* **Work request**
Please return the lines, both ends included, that run from the one containing "Ireland, 1212-1229, Briain](slaine_nic_caindelban_1212.md)" to the last line of the data below, exactly and alone.

=== Begin Enclosure ===

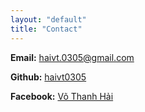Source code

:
 ```yaml
---
layout: "default"
title: "Contact"
---
```


**Email:** haivt.0305@gmail.com 

**Github:** [haivt0305](https://github.com/haivt0305)

**Facebook:** [Võ Thanh Hải](https://www.facebook.com/vothanhhai.0305/)
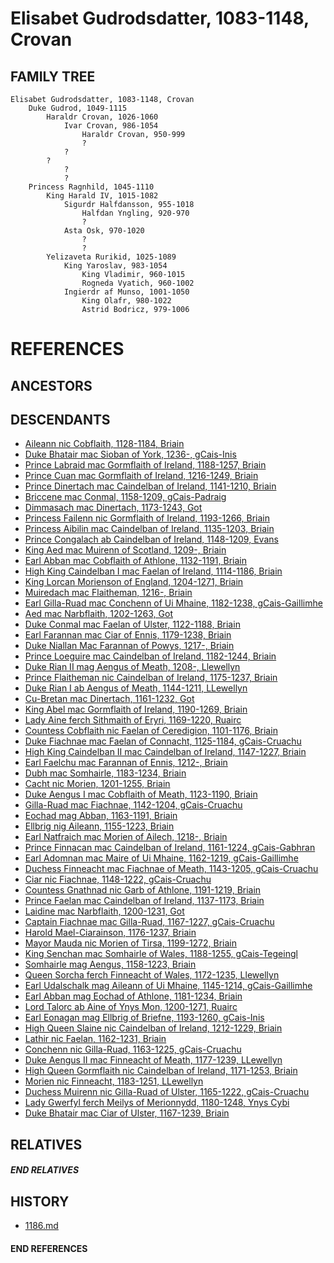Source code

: # Elisabet Gudrodsdatter, 1083-1148, Crovan

## FAMILY TREE
```
Elisabet Gudrodsdatter, 1083-1148, Crovan
	Duke Gudrod, 1049-1115
		Haraldr Crovan, 1026-1060
			Ivar Crovan, 986-1054
				Haraldr Crovan, 950-999
				?
			?
		?
			?
			?
	Princess Ragnhild, 1045-1110
		King Harald IV, 1015-1082
			Sigurdr Halfdansson, 955-1018
				Halfdan Yngling, 920-970
				?
			Asta Osk, 970-1020
				?
				?
		Yelizaveta Rurikid, 1025-1089
			King Yaroslav, 983-1054
				King Vladimir, 960-1015
				Rogneda Vyatich, 960-1002
			Ingierdr af Munso, 1001-1050
				King Olafr, 980-1022
				Astrid Bodricz, 979-1006
```


# REFERENCES

## ANCESTORS

## DESCENDANTS
* [Aileann nic Cobflaith, 1128-1184, Briain](aileann_nic_cobflaith_1128.md)
* [Duke Bhatair mac Sioban of York, 1236-, gCais-Inis](bhatair_mac_sioban_1236.md)
* [Prince Labraid mac Gormflaith of Ireland, 1188-1257, Briain](labraid_mac_gormflaith_1188.md)
* [Prince Cuan mac Gormflaith of Ireland, 1216-1249, Briain](cuan_mac_gormflaith_1216.md)
* [Prince Dinertach mac Caindelban of Ireland, 1141-1210, Briain](dinertach_mac_caindelban_1141.md)
* [Briccene mac Conmal, 1158-1209, gCais-Padraig](briccene_mac_conmal_1158.md)
* [Dimmasach mac Dinertach, 1173-1243, Got](dimmasach_mac_dinertach_1173.md)
* [Princess Failenn nic Gormflaith of Ireland, 1193-1266, Briain](failenn_nic_gormflaith_1193.md)
* [Princess Aibilin mac Caindelban of Ireland, 1135-1203, Briain](aibilin_mac_caindelban_1135.md)
* [Prince Congalach ab Caindelban of Ireland, 1148-1209, Evans](congalach_ab_caindelban_1148.md)
* [King Aed mac Muirenn of Scotland, 1209-, Briain](aed_mac_muirenn_1209.md)
* [Earl Abban mac Cobflaith of Athlone, 1132-1191, Briain](abban_mac_cobflaith_1132.md)
* [High King Caindelban I mac Faelan of Ireland, 1114-1186, Briain](caindelban_i_mac_faelan_1114.md)
* [King Lorcan Morienson of England, 1204-1271, Briain](lorcan_morienson_1204.md)
* [Muiredach mac Flaitheman, 1216-, Briain](muiredach_macflaitheman_1216.md)
* [Earl Gilla-Ruad mac Conchenn of Ui Mhaine, 1182-1238, gCais-Gaillimhe](gilla-ruad_mac_conchenn_1182.md)
* [Aed mac Narbflaith, 1202-1263, Got](aed_mac_narbflaith_1202.md)
* [Duke Conmal mac Faelan of Ulster, 1122-1188, Briain](conmal_mac_faelan_1122.md)
* [Earl Farannan mac Ciar of Ennis, 1179-1238, Briain](farannan_mac_ciar_1179.md)
* [Duke Niallan Mac Farannan of Powys, 1217-, Briain](niallan_mac_farannan_1217.md)
* [Prince Loeguire mac Caindelban of Ireland, 1182-1244, Briain](loeguire_mac_caindelban_1182.md)
* [Duke Rian II mag Aengus of Meath, 1208-, Llewellyn](rian_ii_mag_aengus_1208.md)
* [Prince Flaitheman nic Caindelban of Ireland, 1175-1237, Briain](flaitheman_nic_caindelban_1175.md)
* [Duke Rian I ab Aengus of Meath, 1144-1211, LLewellyn](rian_i_ab_aengus_1144.md)
* [Cu-Bretan mac Dinertach, 1161-1232, Got](cu-bretan_mac_dinertach_1161.md)
* [King Abel mac Gormflaith of Ireland, 1190-1269, Briain](abel_mac_gormflaith_1190.md)
* [Lady Aine ferch Sithmaith of Eryri, 1169-1220, Ruairc](aine_ferch_sithmaith_1169.md)
* [Countess Cobflaith nic Faelan of Ceredigion, 1101-1176, Briain](cobflaith_nic_faelan_1101.md)
* [Duke Fiachnae mac Faelan of Connacht, 1125-1184, gCais-Cruachu](fiachnae_mac_faelan_1125.md)
* [High King Caindelban II mac Caindelban of Ireland, 1147-1227, Briain](caindelban_ii_mac_caindelban_1147.md)
* [Earl Faelchu mac Farannan of Ennis, 1212-, Briain](faelchu_mac_farannan_1212.md)
* [Dubh mac Somhairle, 1183-1234, Briain](dubh_mac_somhairle_1183.md)
* [Cacht nic Morien, 1201-1255, Briain](cacht_nic_morien_1201.md)
* [Duke Aengus I mac Cobflaith of Meath, 1123-1190, Briain](aengus_i_mac_cobflaith_1123.md)
* [Gilla-Ruad mac Fiachnae, 1142-1204, gCais-Cruachu](gilla-ruad_mac_fiachnae_1142.md)
* [Eochad mag Abban, 1163-1191, Briain](eochad_mag_abban_1163.md)
* [Ellbrig nig Aileann, 1155-1223, Briain](ellbrig_nig_aileann_1155.md)
* [Earl Natfraich mac Morien of Ailech, 1218-, Briain](natfraich_mac_morien_1218.md)
* [Prince Finnacan mac Caindelban of Ireland, 1161-1224, gCais-Gabhran](finnacan_mac_caindelban_1161.md)
* [Earl Adomnan mac Maire of Ui Mhaine, 1162-1219, gCais-Gaillimhe](adomnan_mac_maire_1162.md)
* [Duchess Finneacht mac Fiachnae of Meath, 1143-1205, gCais-Cruachu](finneacht_mac_fiachnae_1143.md)
* [Ciar nic Fiachnae, 1148-1222, gCais-Cruachu](ciar_nic_fiachnae_1148.md)
* [Countess Gnathnad nic Garb of Athlone, 1191-1219, Briain](gnathnad_nic_garb_1191.md)
* [Prince Faelan mac Caindelban of Ireland, 1137-1173, Briain](faelan_mac_caindelban_1137.md)
* [Laidine mac Narbflaith, 1200-1231, Got](laidine_mac_narbflaith_1200.md)
* [Captain Fiachnae mac Gilla-Ruad, 1167-1227, gCais-Cruachu](fiachnae_mac_gilla-ruad_1167.md)
* [Harold Mael-Ciarainson, 1176-1237, Briain](harald_mael-ciarainson_1176.md)
* [Mayor Mauda nic Morien of Tirsa, 1199-1272, Briain](mauda_nic_morien_1199.md)
* [King Senchan mac Somhairle of Wales, 1188-1255, gCais-Tegeingl](senchan_mac_somhairle_1188.md)
* [Somhairle mag Aengus, 1158-1223, Briain](somhairle_mag_aengus_1158.md)
* [Queen Sorcha ferch Finneacht of Wales, 1172-1235, Llewellyn](sorcha_ferch_finneacht_1172.md)
* [Earl Udalschalk mag Aileann of Ui Mhaine, 1145-1214, gCais-Gaillimhe](udalschalk_mag_aileann_1145.md)
* [Earl Abban mag Eochad of Athlone, 1181-1234, Briain](abban_mag_eochad_1181.md)
* [Lord Talorc ab Aine of Ynys Mon, 1200-1271, Ruairc](talorc_ab_aine_1200.md)
* [Earl Eonagan mag Ellbrig of Briefne, 1193-1260, gCais-Inis](eonagan_mag_ellbrig_1193.md)
* [High Queen Slaine nic Caindelban of Ireland, 1212-1229, Briain](slaine_nic_caindelban_1212.md)
* [Lathir nic Faelan, 1162-1231, Briain](lathir_nic_faelan_1162.md)
* [Conchenn nic Gilla-Ruad, 1163-1225, gCais-Cruachu](conchenn_nic_gilla-ruad_1163.md)
* [Duke Aengus II mac Finneacht of Meath, 1177-1239, LLewellyn](aengus_ii_mac_finneacht_1177.md)
* [High Queen Gormflaith nic Caindelban of Ireland, 1171-1253, Briain](gormflaith_nic_caindelban_1171.md)
* [Morien nic Finneacht, 1183-1251, LLewellyn](morien_nic_finneacht_1183.md)
* [Duchess Muirenn nic Gilla-Ruad of Ulster, 1165-1222, gCais-Cruachu](muirenn_nic_gilla-ruad_1165.md)
* [Lady Gwerfyl ferch Meilys of Merionnydd, 1180-1248, Ynys Cybi](gwerfyl_ferch_meilys_1180.md)
* [Duke Bhatair mac Ciar of Ulster, 1167-1239, Briain](bhatair_mac_ciar_1167.md)

## RELATIVES

##### END RELATIVES 
## HISTORY
* [1186.md](../h/1186.md)

#### END REFERENCES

=== End Enclosure ===

* **Response to this exercise**
* [High Queen Slaine nic Caindelban of Ireland, 1212-1229, Briain](slaine_nic_caindelban_1212.md)
* [Lathir nic Faelan, 1162-1231, Briain](lathir_nic_faelan_1162.md)
* [Conchenn nic Gilla-Ruad, 1163-1225, gCais-Cruachu](conchenn_nic_gilla-ruad_1163.md)
* [Duke Aengus II mac Finneacht of Meath, 1177-1239, LLewellyn](aengus_ii_mac_finneacht_1177.md)
* [High Queen Gormflaith nic Caindelban of Ireland, 1171-1253, Briain](gormflaith_nic_caindelban_1171.md)
* [Morien nic Finneacht, 1183-1251, LLewellyn](morien_nic_finneacht_1183.md)
* [Duchess Muirenn nic Gilla-Ruad of Ulster, 1165-1222, gCais-Cruachu](muirenn_nic_gilla-ruad_1165.md)
* [Lady Gwerfyl ferch Meilys of Merionnydd, 1180-1248, Ynys Cybi](gwerfyl_ferch_meilys_1180.md)
* [Duke Bhatair mac Ciar of Ulster, 1167-1239, Briain](bhatair_mac_ciar_1167.md)

## RELATIVES

##### END RELATIVES 
## HISTORY
* [1186.md](../h/1186.md)

#### END REFERENCES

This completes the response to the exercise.